↓↓↓

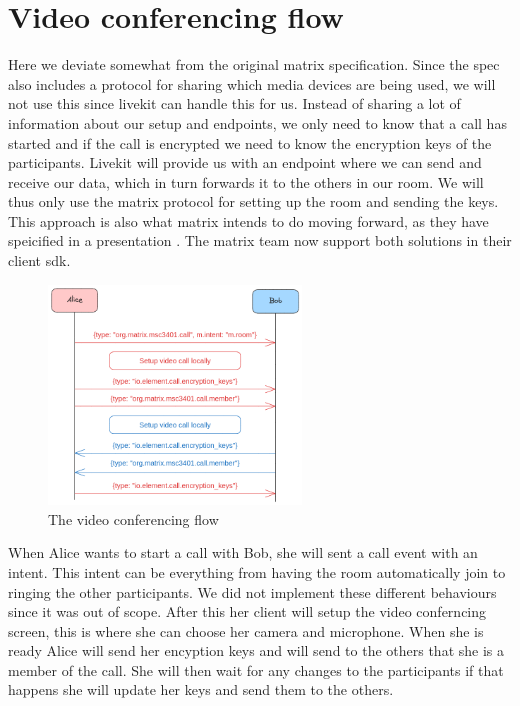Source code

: \documentclass{report}
\begin{document}
    \section{Video conferencing flow}
    Here we deviate somewhat from the original matrix specification. Since the spec also includes a protocol for
    sharing which media devices are being used, we will not use this since livekit can handle this for us. Instead
    of sharing a lot of information about our setup and endpoints, we only need to know that a call has started and
    if the call is encrypted we need to know the encryption keys of the participants. Livekit will provide us with
    an endpoint where we can send and receive our data, which in turn forwards it to the others in our room. We
    will thus only use the matrix protocol for setting up the room and sending the keys. This approach is also what
    matrix intends to do moving forward, as they have speicified in a presentation . The
    matrix team now support both solutions in their client sdk.

    \begin{figure}
        \centering
        \includegraphics[width=0.6\textwidth]{img/Callflow.excalidraw.png}
        \caption{The video conferencing flow}
        \label{fig:video-conference-flow}
    \end{figure}

    When Alice wants to start a call with Bob, she will sent a call event with an intent. This intent can be
    everything from having the room automatically join to ringing the other participants. We did not implement
    these different behaviours since it was out of scope. After this her client will setup the video conferncing
    screen, this is where she can choose her camera and microphone. When she is ready Alice will send her encyption
    keys and will send to the others that she is a member of the call. She will then wait for any changes to the participants
    if that happens she will update her keys and send them to the others.
\end{document}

↑↑↑

Go through the entries and return each line where the word "that" occurs.

* _Answer space_:
    of sharing a lot of information about our setup and endpoints, we only need to know that a call has started and
    keys and will send to the others that she is a member of the call. She will then wait for any changes to the participants
    if that happens she will update her keys and send them to the others.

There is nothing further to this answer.